Exercise instructions:
Count the lines of data below that include "cross". Provide only the number.

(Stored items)
++++

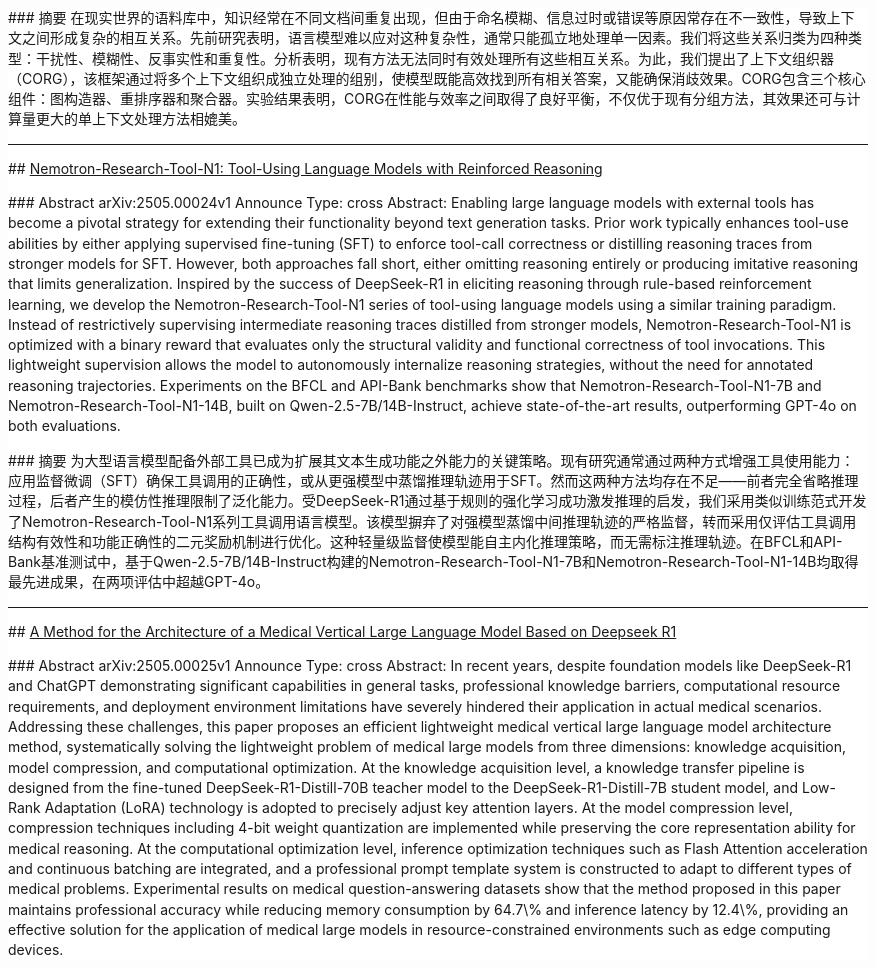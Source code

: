 &#35;&#35;&#35; 摘要
在现实世界的语料库中，知识经常在不同文档间重复出现，但由于命名模糊、信息过时或错误等原因常存在不一致性，导致上下文之间形成复杂的相互关系。先前研究表明，语言模型难以应对这种复杂性，通常只能孤立地处理单一因素。我们将这些关系归类为四种类型：干扰性、模糊性、反事实性和重复性。分析表明，现有方法无法同时有效处理所有这些相互关系。为此，我们提出了上下文组织器（CORG），该框架通过将多个上下文组织成独立处理的组别，使模型既能高效找到所有相关答案，又能确保消歧效果。CORG包含三个核心组件：图构造器、重排序器和聚合器。实验结果表明，CORG在性能与效率之间取得了良好平衡，不仅优于现有分组方法，其效果还可与计算量更大的单上下文处理方法相媲美。

---

&#35;&#35; [Nemotron-Research-Tool-N1: Tool-Using Language Models with Reinforced Reasoning](https://arxiv.org/abs/2505.00024)

&#35;&#35;&#35; Abstract
arXiv:2505.00024v1 Announce Type: cross 
Abstract: Enabling large language models with external tools has become a pivotal strategy for extending their functionality beyond text generation tasks. Prior work typically enhances tool-use abilities by either applying supervised fine-tuning (SFT) to enforce tool-call correctness or distilling reasoning traces from stronger models for SFT. However, both approaches fall short, either omitting reasoning entirely or producing imitative reasoning that limits generalization. Inspired by the success of DeepSeek-R1 in eliciting reasoning through rule-based reinforcement learning, we develop the Nemotron-Research-Tool-N1 series of tool-using language models using a similar training paradigm. Instead of restrictively supervising intermediate reasoning traces distilled from stronger models, Nemotron-Research-Tool-N1 is optimized with a binary reward that evaluates only the structural validity and functional correctness of tool invocations. This lightweight supervision allows the model to autonomously internalize reasoning strategies, without the need for annotated reasoning trajectories. Experiments on the BFCL and API-Bank benchmarks show that Nemotron-Research-Tool-N1-7B and Nemotron-Research-Tool-N1-14B, built on Qwen-2.5-7B/14B-Instruct, achieve state-of-the-art results, outperforming GPT-4o on both evaluations.

&#35;&#35;&#35; 摘要
为大型语言模型配备外部工具已成为扩展其文本生成功能之外能力的关键策略。现有研究通常通过两种方式增强工具使用能力：应用监督微调（SFT）确保工具调用的正确性，或从更强模型中蒸馏推理轨迹用于SFT。然而这两种方法均存在不足——前者完全省略推理过程，后者产生的模仿性推理限制了泛化能力。受DeepSeek-R1通过基于规则的强化学习成功激发推理的启发，我们采用类似训练范式开发了Nemotron-Research-Tool-N1系列工具调用语言模型。该模型摒弃了对强模型蒸馏中间推理轨迹的严格监督，转而采用仅评估工具调用结构有效性和功能正确性的二元奖励机制进行优化。这种轻量级监督使模型能自主内化推理策略，而无需标注推理轨迹。在BFCL和API-Bank基准测试中，基于Qwen-2.5-7B/14B-Instruct构建的Nemotron-Research-Tool-N1-7B和Nemotron-Research-Tool-N1-14B均取得最先进成果，在两项评估中超越GPT-4o。

---

&#35;&#35; [A Method for the Architecture of a Medical Vertical Large Language Model Based on Deepseek R1](https://arxiv.org/abs/2505.00025)

&#35;&#35;&#35; Abstract
arXiv:2505.00025v1 Announce Type: cross 
Abstract: In recent years, despite foundation models like DeepSeek-R1 and ChatGPT demonstrating significant capabilities in general tasks, professional knowledge barriers, computational resource requirements, and deployment environment limitations have severely hindered their application in actual medical scenarios. Addressing these challenges, this paper proposes an efficient lightweight medical vertical large language model architecture method, systematically solving the lightweight problem of medical large models from three dimensions: knowledge acquisition, model compression, and computational optimization. At the knowledge acquisition level, a knowledge transfer pipeline is designed from the fine-tuned DeepSeek-R1-Distill-70B teacher model to the DeepSeek-R1-Distill-7B student model, and Low-Rank Adaptation (LoRA) technology is adopted to precisely adjust key attention layers. At the model compression level, compression techniques including 4-bit weight quantization are implemented while preserving the core representation ability for medical reasoning. At the computational optimization level, inference optimization techniques such as Flash Attention acceleration and continuous batching are integrated, and a professional prompt template system is constructed to adapt to different types of medical problems. Experimental results on medical question-answering datasets show that the method proposed in this paper maintains professional accuracy while reducing memory consumption by 64.7&#92;% and inference latency by 12.4&#92;%, providing an effective solution for the application of medical large models in resource-constrained environments such as edge computing devices.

++++

Solution to the problem:
2